Molly's Reach was a fictional restaurant in the real community of Gibson's Landing, British Columbia, during the nineteen years the Canadian television series The Beachcombers was set there. The building is now a real restaurant.

The show's fictional restaurant was named after the character who owned it, who served as a mother-figure for other characters. A reach is a geographical term for a section of a river. As the town cafe and natural meeting point, where Nick also rented a room as office space for his salvage company, much of the drama happened in and immediately around Molly's Reach.

The original structure was built in 1931, and served a variety of purposes, including a second hand store, a general store, a hardware store and a liquor store, prior to serving as a set for the television show.  After the show ended it was turned into an actual restaurant.

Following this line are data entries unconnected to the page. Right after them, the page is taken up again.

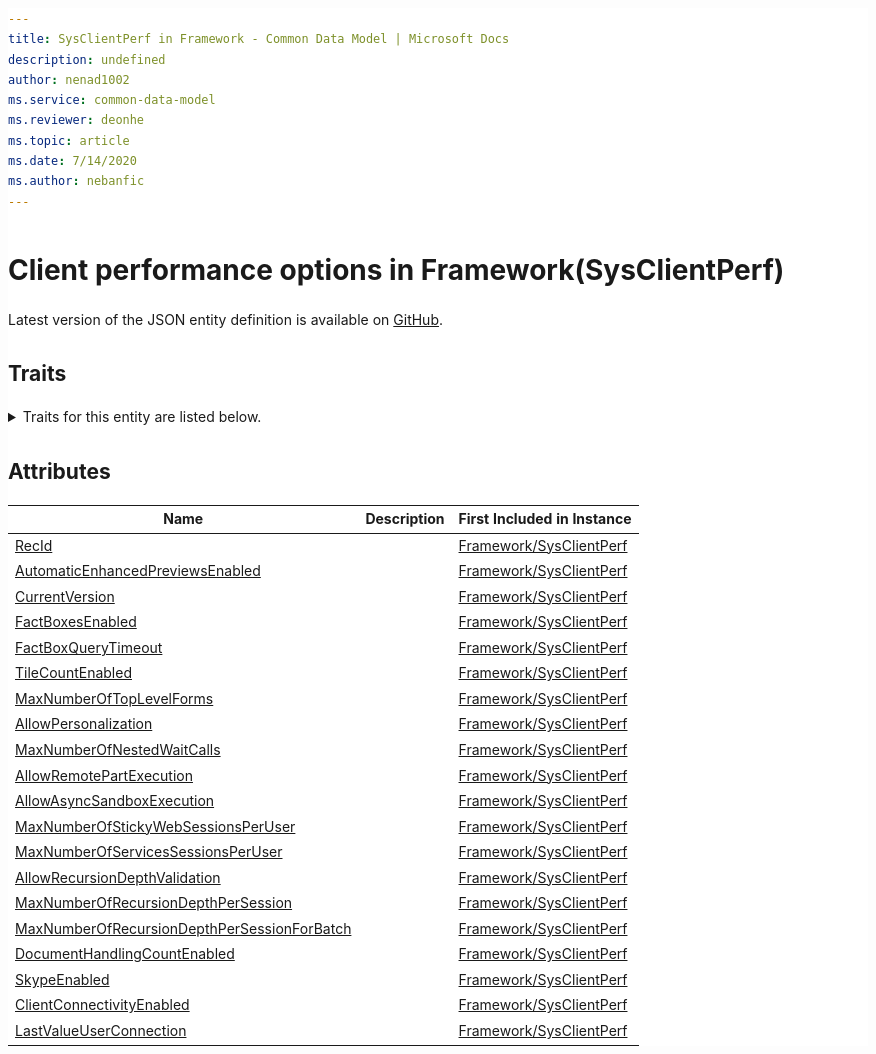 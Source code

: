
 ```yaml
---
title: SysClientPerf in Framework - Common Data Model | Microsoft Docs
description: undefined
author: nenad1002
ms.service: common-data-model
ms.reviewer: deonhe
ms.topic: article
ms.date: 7/14/2020
ms.author: nebanfic
---
```


# Client performance options in Framework(SysClientPerf)

  
 Latest version of the JSON entity definition is available on <a href="https://github.com/Microsoft/CDM/tree/master/schemaDocuments/core/operationsCommon/Tables/System/SystemAdministration/Framework/SysClientPerf.cdm.json" target="_blank">GitHub</a>.  

## Traits

<details><summary>Traits for this entity are listed below.  
</summary></details>

## Attributes

|Name|Description|First Included in Instance|
|---|---|---|
|[RecId](#RecId)||<a href="SysClientPerf.md" target="_blank">Framework/SysClientPerf</a>|
|[AutomaticEnhancedPreviewsEnabled](#AutomaticEnhancedPreviewsEnabled)||<a href="SysClientPerf.md" target="_blank">Framework/SysClientPerf</a>|
|[CurrentVersion](#CurrentVersion)||<a href="SysClientPerf.md" target="_blank">Framework/SysClientPerf</a>|
|[FactBoxesEnabled](#FactBoxesEnabled)||<a href="SysClientPerf.md" target="_blank">Framework/SysClientPerf</a>|
|[FactBoxQueryTimeout](#FactBoxQueryTimeout)||<a href="SysClientPerf.md" target="_blank">Framework/SysClientPerf</a>|
|[TileCountEnabled](#TileCountEnabled)||<a href="SysClientPerf.md" target="_blank">Framework/SysClientPerf</a>|
|[MaxNumberOfTopLevelForms](#MaxNumberOfTopLevelForms)||<a href="SysClientPerf.md" target="_blank">Framework/SysClientPerf</a>|
|[AllowPersonalization](#AllowPersonalization)||<a href="SysClientPerf.md" target="_blank">Framework/SysClientPerf</a>|
|[MaxNumberOfNestedWaitCalls](#MaxNumberOfNestedWaitCalls)||<a href="SysClientPerf.md" target="_blank">Framework/SysClientPerf</a>|
|[AllowRemotePartExecution](#AllowRemotePartExecution)||<a href="SysClientPerf.md" target="_blank">Framework/SysClientPerf</a>|
|[AllowAsyncSandboxExecution](#AllowAsyncSandboxExecution)||<a href="SysClientPerf.md" target="_blank">Framework/SysClientPerf</a>|
|[MaxNumberOfStickyWebSessionsPerUser](#MaxNumberOfStickyWebSessionsPerUser)||<a href="SysClientPerf.md" target="_blank">Framework/SysClientPerf</a>|
|[MaxNumberOfServicesSessionsPerUser](#MaxNumberOfServicesSessionsPerUser)||<a href="SysClientPerf.md" target="_blank">Framework/SysClientPerf</a>|
|[AllowRecursionDepthValidation](#AllowRecursionDepthValidation)||<a href="SysClientPerf.md" target="_blank">Framework/SysClientPerf</a>|
|[MaxNumberOfRecursionDepthPerSession](#MaxNumberOfRecursionDepthPerSession)||<a href="SysClientPerf.md" target="_blank">Framework/SysClientPerf</a>|
|[MaxNumberOfRecursionDepthPerSessionForBatch](#MaxNumberOfRecursionDepthPerSessionForBatch)||<a href="SysClientPerf.md" target="_blank">Framework/SysClientPerf</a>|
|[DocumentHandlingCountEnabled](#DocumentHandlingCountEnabled)||<a href="SysClientPerf.md" target="_blank">Framework/SysClientPerf</a>|
|[SkypeEnabled](#SkypeEnabled)||<a href="SysClientPerf.md" target="_blank">Framework/SysClientPerf</a>|
|[ClientConnectivityEnabled](#ClientConnectivityEnabled)||<a href="SysClientPerf.md" target="_blank">Framework/SysClientPerf</a>|
|[LastValueUserConnection](#LastValueUserConnection)||<a href="SysClientPerf.md" target="_blank">Framework/SysClientPerf</a>|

The Beachcombers was the Canadian Broadcasting Corporation's longest running series, one which was re-sold in fifty foreign markets, and fans of the show, both foreign and domestic, seek out the restaurant. The restaurant's walls bear many photos featuring the show's cast and crew. In 2016 the Vancouver Sun called the restaurant Gibsons' "most prominent landmark". It is located in the middle of town on the main highway, just up the street from the government dock.

A made-for-TV movie, The New Beachcombers, to mark the thirtieth anniversary of the original series first episode, revolved around a fictional fight to prevent the restaurant being torn down and replaced by condominiums.

The building was put up for sale on September 22, 2019.